What Has Changed Since "Hillstrom's Merchandise Forensics"?

Merchandise.

It's the reason customers purchase from the businesses we manage. And in early 2013, it became obvious that many businesses crawled into a hole in late 2008, conserving cash, and never popped back out of that hole. Hence, I wrote Hillstrom's Merchandise Forensics (click here).

See, I'd sit in meetings or participate on calls, listening to the marketing team get beaten over the head because the business was down 8% to plan. You'd hear all sorts of interesting comments.

  • "Did you forecast the business incorrectly?"
  • "Are your SEO efforts sub-standard? Why are we paying for terms that we could get for free?"
  • "Email marketing stinks - nobody buys from email unless there's 30% off plus free shipping. You marketers ruined that channel, didn't you?"
  • "Why do you insist on mailing the wrong customers all the time?"
  • "Amazon doesn't have a catalog and they seem to be doing pretty well, maybe it is time to bring some of those folks in here to shake things up."
Meanwhile, the merchandising team got less scrutiny. Much less scrutiny. Sometimes they were so immune to criticism that they piled on the marketing team.

I conducted 27 Merchandise Forensics projects since conceiving the content in the booklet.

In 22 of the 27 projects, there was a clear merchandising problem that was easy to understand, and potentially easy to fix. If the problem could be fixed, marketing productivity would immediately increase, and the level of criticism over marketing tactics would (theoretically) cease, or at least change to topics more strategic in nature.

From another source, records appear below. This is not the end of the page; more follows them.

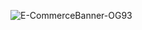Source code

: ![E-CommerceBanner-OG93](https://github.com/user-attachments/assets/aa187908-bb46-4e2e-8058-bca1b7769212)
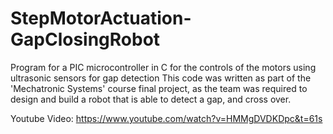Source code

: # StepMotorActuation-GapClosingRobot
Program for a PIC microcontroller in C for the controls of the motors using ultrasonic sensors for gap detection
This code was written as part of the 'Mechatronic Systems' course final project, as the team was required to design and build a robot that is able to detect a gap, and cross over.

Youtube Video: 
https://www.youtube.com/watch?v=HMMgDVDKDpc&t=61s

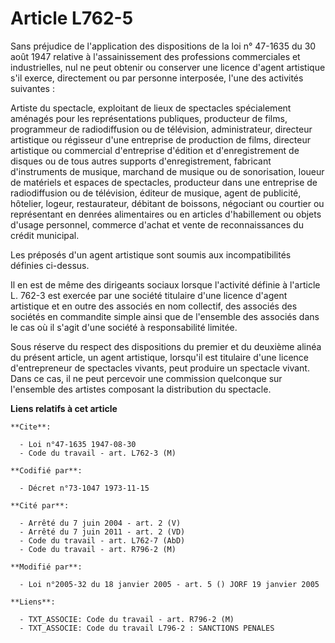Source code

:# Article L762-5

Sans préjudice de l'application des dispositions de la loi n° 47-1635 du 30 août 1947 relative à l'assainissement des
professions commerciales et industrielles, nul ne peut obtenir ou conserver une licence d'agent artistique s'il exerce,
directement ou par personne interposée, l'une des activités suivantes :

Artiste du spectacle, exploitant de lieux de spectacles spécialement aménagés pour les représentations publiques, producteur
de films, programmeur de radiodiffusion ou de télévision, administrateur, directeur artistique ou régisseur d'une entreprise
de production de films, directeur artistique ou commercial d'entreprise d'édition et d'enregistrement de disques ou de tous
autres supports d'enregistrement, fabricant d'instruments de musique, marchand de musique ou de sonorisation, loueur de
matériels et espaces de spectacles, producteur dans une entreprise de radiodiffusion ou de télévision, éditeur de musique,
agent de publicité, hôtelier, logeur, restaurateur, débitant de boissons, négociant ou courtier ou représentant en denrées
alimentaires ou en articles d'habillement ou objets d'usage personnel, commerce d'achat et vente de reconnaissances du crédit
municipal.

Les préposés d'un agent artistique sont soumis aux incompatibilités définies ci-dessus.

Il en est de même des dirigeants sociaux lorsque l'activité définie à l'article L. 762-3 est exercée par une société
titulaire d'une licence d'agent artistique et en outre des associés en nom collectif, des associés des sociétés en commandite
simple ainsi que de l'ensemble des associés dans le cas où il s'agit d'une société à responsabilité limitée.

Sous réserve du respect des dispositions du premier et du deuxième alinéa du présent article, un agent artistique, lorsqu'il
est titulaire d'une licence d'entrepreneur de spectacles vivants, peut produire un spectacle vivant. Dans ce cas, il ne peut
percevoir une commission quelconque sur l'ensemble des artistes composant la distribution du spectacle.

**Liens relatifs à cet article**

	**Cite**:

	  - Loi n°47-1635 1947-08-30
	  - Code du travail - art. L762-3 (M)

	**Codifié par**:

	  - Décret n°73-1047 1973-11-15

	**Cité par**:

	  - Arrêté du 7 juin 2004 - art. 2 (V)
	  - Arrêté du 7 juin 2011 - art. 2 (VD)
	  - Code du travail - art. L762-7 (AbD)
	  - Code du travail - art. R796-2 (M)

	**Modifié par**:

	  - Loi n°2005-32 du 18 janvier 2005 - art. 5 () JORF 19 janvier 2005

	**Liens**:

	  - TXT_ASSOCIE: Code du travail - art. R796-2 (M)
	  - TXT_ASSOCIE: Code du travail L796-2 : SANCTIONS PENALES
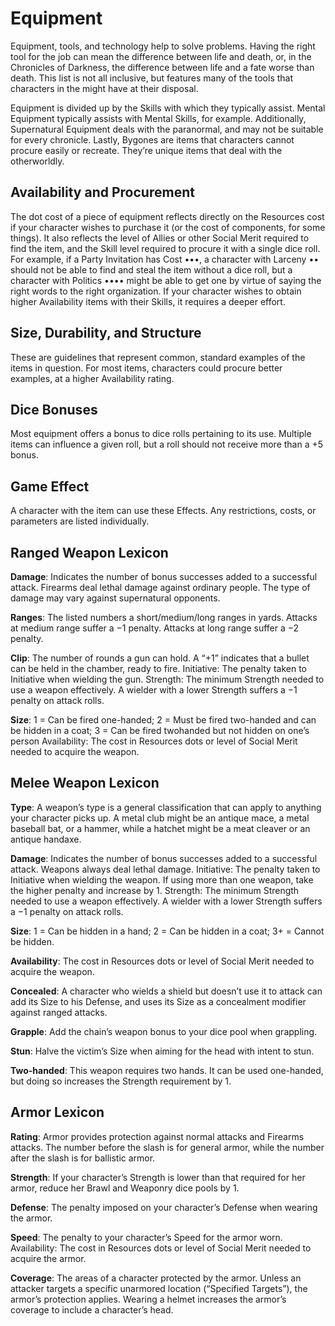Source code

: # Equipment

Equipment, tools, and technology help to solve problems.
Having the right tool for the job can mean the difference
between life and death, or, in the Chronicles of Darkness,
the difference between life and a fate worse than death. This
list is not all inclusive, but features many of the tools that
characters in the might have at their disposal. 

Equipment is divided up by the Skills with which they typically assist. Mental Equipment typically assists with Mental
Skills, for example. Additionally, Supernatural Equipment
deals with the paranormal, and may not be suitable for every
chronicle. Lastly, Bygones are items that characters cannot
procure easily or recreate. They’re unique items that deal
with the otherworldly.

## Availability and Procurement

The dot cost of a piece of equipment reflects directly on
the Resources cost if your character wishes to purchase it (or
the cost of components, for some things). It also reflects the
level of Allies or other Social Merit required to find the item,
and the Skill level required to procure it with a single dice roll.
For example, if a Party Invitation has Cost •••, a character
with Larceny •• should not be able to find and steal the item
without a dice roll, but a character with Politics •••• might
be able to get one by virtue of saying the right words to the
right organization. If your character wishes to obtain higher
Availability items with their Skills, it requires a deeper effort.

## Size, Durability, and Structure

These are guidelines that represent common, standard
examples of the items in question. For most items, characters
could procure better examples, at a higher Availability rating.

## Dice Bonuses

Most equipment offers a bonus to dice rolls pertaining to
its use. Multiple items can influence a given roll, but a roll
should not receive more than a +5 bonus.

## Game Effect

A character with the item can use these Effects. Any
restrictions, costs, or parameters are listed individually. 

## Ranged Weapon Lexicon

**Damage**: Indicates the number of bonus successes added to a successful attack. Firearms deal lethal damage against ordinary people. The type of damage may vary against supernatural opponents.

**Ranges**: The listed numbers a short/medium/long ranges in yards. Attacks at medium range suffer a −1 penalty. Attacks at
long range suffer a −2 penalty.

**Clip**: The number of rounds a gun can hold. A “+1” indicates that a bullet can be held in the chamber, ready to fire.
Initiative: The penalty taken to Initiative when wielding the gun.
Strength: The minimum Strength needed to use a weapon effectively. A wielder with a lower Strength suffers a −1 penalty
on attack rolls.

**Size**: 1 = Can be fired one-handed; 2 = Must be fired two-handed and can be hidden in a coat; 3 = Can be fired twohanded but not hidden on one’s person
Availability: The cost in Resources dots or level of Social Merit needed to acquire the weapon.


## Melee Weapon Lexicon

**Type**: A weapon’s type is a general classification that can apply to anything your character picks up. A metal club might be
an antique mace, a metal baseball bat, or a hammer, while a hatchet might be a meat cleaver or an antique handaxe.

**Damage**: Indicates the number of bonus successes added to a successful attack. Weapons always deal lethal damage.
Initiative: The penalty taken to Initiative when wielding the weapon. If using more than one weapon, take the higher penalty and increase by 1.
Strength: The minimum Strength needed to use a weapon effectively. A wielder with a lower Strength suffers a −1 penalty
on attack rolls.

**Size**: 1 = Can be hidden in a hand; 2 = Can be hidden in a coat; 3+ = Cannot be hidden.

**Availability**: The cost in Resources dots or level of Social Merit needed to acquire the weapon.

**Concealed**: A character who wields a shield but doesn’t use it to attack can add its Size to his Defense, and uses its Size as
a concealment modifier against ranged attacks.

**Grapple**: Add the chain’s weapon bonus to your dice pool when grappling.

**Stun**: Halve the victim’s Size when aiming for the head with intent to stun.

**Two-handed**: This weapon requires two hands. It can be used one-handed, but doing so increases the Strength requirement
by 1.

## Armor Lexicon

**Rating**: Armor provides protection against normal attacks and Firearms attacks. The number before the slash is for general
armor, while the number after the slash is for ballistic armor.

**Strength**: If your character’s Strength is lower than that required for her armor, reduce her Brawl and Weaponry dice
pools by 1.

**Defense**: The penalty imposed on your character’s Defense when wearing the armor.

**Speed**: The penalty to your character’s Speed for the armor worn.
Availability: The cost in Resources dots or level of Social Merit needed to acquire the armor.

**Coverage**: The areas of a character protected by the armor. Unless an attacker targets a specific unarmored location
(“Specified Targets”), the armor’s protection applies. Wearing a helmet increases the armor’s coverage to include a
character’s head.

What changed since releasing the booklet?

Accountability.

I get emails from many of you. I'm told that you've implemented the reporting in the book yourself, and you, too, learned that there are merchandising issues, issues that can be fixed. You've told me that company reporting focuses on counts (what sells, what day it sells, what channel it sells in), and does not focus on merchandise dynamics across time. That is changing. You tell me that both marketing and information technology folks are producing reporting that enables marketing staffers to understand how merchandise productivity is impacting the business.

You tell me that you've restructured your departments, that you've added links between marketing and merchandising, matrixed relationships, so that each side can teach each other how the business works.

You tell me that you've created new product goals.

You tell me that you've created a "path to success" for items, giving more digital and print real estate to newer items moving up the productivity ladder.

In other words, you've exceeded my expectations!

You've done really, really good work.

You decided that merchandise is truly important. And for that, I am grateful.